Output all of the data below without changing a word, and exclude the pictures.

───── Supplied records ─────

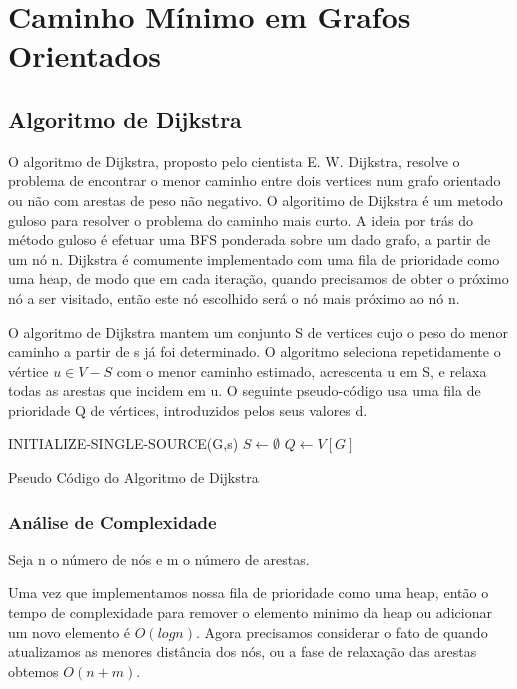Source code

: \documentclass[a4paper,12pt]{article}
\begin{document}

\section{Caminho Mínimo em Grafos Orientados}

\subsection{Algoritmo de Dijkstra}
O algoritmo de Dijkstra, proposto pelo cientista E. W. Dijkstra, resolve o problema de encontrar o menor caminho entre dois vertices num grafo orientado ou não com arestas de peso não negativo.
O algoritimo de Dijkstra é um metodo guloso para resolver o problema do caminho mais curto.
A ideia por trás do método guloso é efetuar uma BFS ponderada sobre um dado grafo, a partir de um nó n. Dijkstra é comumente implementado com uma fila de prioridade como uma heap, de modo que em cada iteração, quando precisamos de obter o próximo nó a ser visitado, então este nó escolhido será o nó mais próximo ao nó n.

O algoritmo de Dijkstra mantem um conjunto S de vertices cujo o peso do menor caminho a partir de s já foi determinado. O algoritmo seleciona repetidamente o vértice $u \in V - S$ com o menor caminho estimado, acrescenta u em S, e relaxa todas as arestas que incidem em u. O seguinte pseudo-código usa uma fila de prioridade Q  de vértices, introduzidos pelos seus valores d.

\begin{algorithm}[H]
\LinesNumbered
\SetAlgoLined
{}
INITIALIZE-SINGLE-SOURCE(G,s)\;
$ S \gets \emptyset $\;
$ Q \gets V[G] $\;
\caption{Pseudo Código do Algoritmo de Dijkstra}
\end{algorithm}
\subsubsection{Análise de Complexidade}
Seja n o número de nós e m o número de arestas.

Uma vez que implementamos nossa fila de prioridade como uma heap, então o tempo de complexidade para remover o elemento minimo da heap ou adicionar um novo elemento é \emph{$O(log n)$}.
Agora precisamos considerar o fato de quando atualizamos as menores distância  dos nós, ou a fase de relaxação das arestas obtemos \emph{$O(n+m)$}.
\end{document}
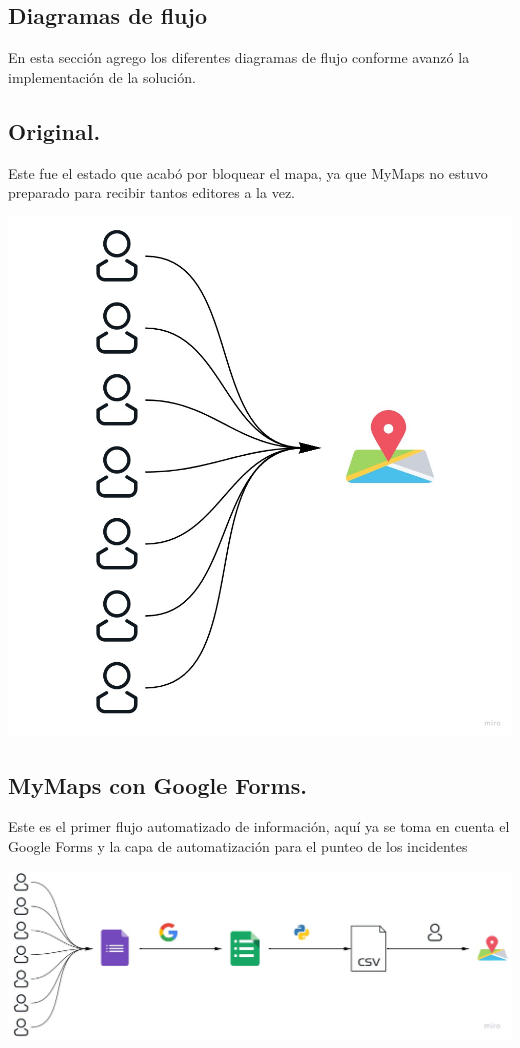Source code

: \documentclass[12pt,spanish,oneside,breaklinks]{book}
\begin{document}
\begin{appendices}
\chapter{Diagramas de flujo}
\label{sec:org6631f26}
En esta sección agrego los diferentes diagramas de flujo conforme avanzó la implementación de la solución.
\section{Original.}
\label{sec:orgc082fc1}
Este fue el estado que acabó por bloquear el mapa, ya que MyMaps no estuvo preparado para recibir tantos editores a la vez.
\begin{center}
\includegraphics[width=.9\linewidth]{./img/original.jpeg}
\end{center}
\section{MyMaps con Google Forms.}
\label{sec:org4483fe6}
Este es el primer flujo automatizado de información, aquí ya se toma en cuenta el Google Forms y la capa de automatización para el punteo de los incidentes
\begin{center}
\includegraphics[width=.9\linewidth]{./img/mymaps.jpeg}
\end{center}


\end{appendices}
\end{document}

─────

Response to this exercise:
Source code

: \documentclass[a4paper,12pt]{article}
\begin{document}

\section{Caminho Mínimo em Grafos Orientados}

\subsection{Algoritmo de Dijkstra}
O algoritmo de Dijkstra, proposto pelo cientista E. W. Dijkstra, resolve o problema de encontrar o menor caminho entre dois vertices num grafo orientado ou não com arestas de peso não negativo.
O algoritimo de Dijkstra é um metodo guloso para resolver o problema do caminho mais curto.
A ideia por trás do método guloso é efetuar uma BFS ponderada sobre um dado grafo, a partir de um nó n. Dijkstra é comumente implementado com uma fila de prioridade como uma heap, de modo que em cada iteração, quando precisamos de obter o próximo nó a ser visitado, então este nó escolhido será o nó mais próximo ao nó n.

O algoritmo de Dijkstra mantem um conjunto S de vertices cujo o peso do menor caminho a partir de s já foi determinado. O algoritmo seleciona repetidamente o vértice $u \in V - S$ com o menor caminho estimado, acrescenta u em S, e relaxa todas as arestas que incidem em u. O seguinte pseudo-código usa uma fila de prioridade Q  de vértices, introduzidos pelos seus valores d.

\begin{algorithm}[H]
\LinesNumbered
\SetAlgoLined
{}
INITIALIZE-SINGLE-SOURCE(G,s)\;
$ S \gets \emptyset $\;
$ Q \gets V[G] $\;
\caption{Pseudo Código do Algoritmo de Dijkstra}
\end{algorithm}
\subsubsection{Análise de Complexidade}
Seja n o número de nós e m o número de arestas.

Uma vez que implementamos nossa fila de prioridade como uma heap, então o tempo de complexidade para remover o elemento minimo da heap ou adicionar um novo elemento é \emph{$O(log n)$}.
Agora precisamos considerar o fato de quando atualizamos as menores distância  dos nós, ou a fase de relaxação das arestas obtemos \emph{$O(n+m)$}.
\end{document}
Source code

: \documentclass[12pt,spanish,oneside,breaklinks]{book}
\begin{document}
\begin{appendices}
\chapter{Diagramas de flujo}
\label{sec:org6631f26}
En esta sección agrego los diferentes diagramas de flujo conforme avanzó la implementación de la solución.
\section{Original.}
\label{sec:orgc082fc1}
Este fue el estado que acabó por bloquear el mapa, ya que MyMaps no estuvo preparado para recibir tantos editores a la vez.
\begin{center}
\includegraphics[width=.9\linewidth]{./img/original.jpeg}
\end{center}
\section{MyMaps con Google Forms.}
\label{sec:org4483fe6}
Este es el primer flujo automatizado de información, aquí ya se toma en cuenta el Google Forms y la capa de automatización para el punteo de los incidentes
\begin{center}
\includegraphics[width=.9\linewidth]{./img/mymaps.jpeg}
\end{center}


\end{appendices}
\end{document}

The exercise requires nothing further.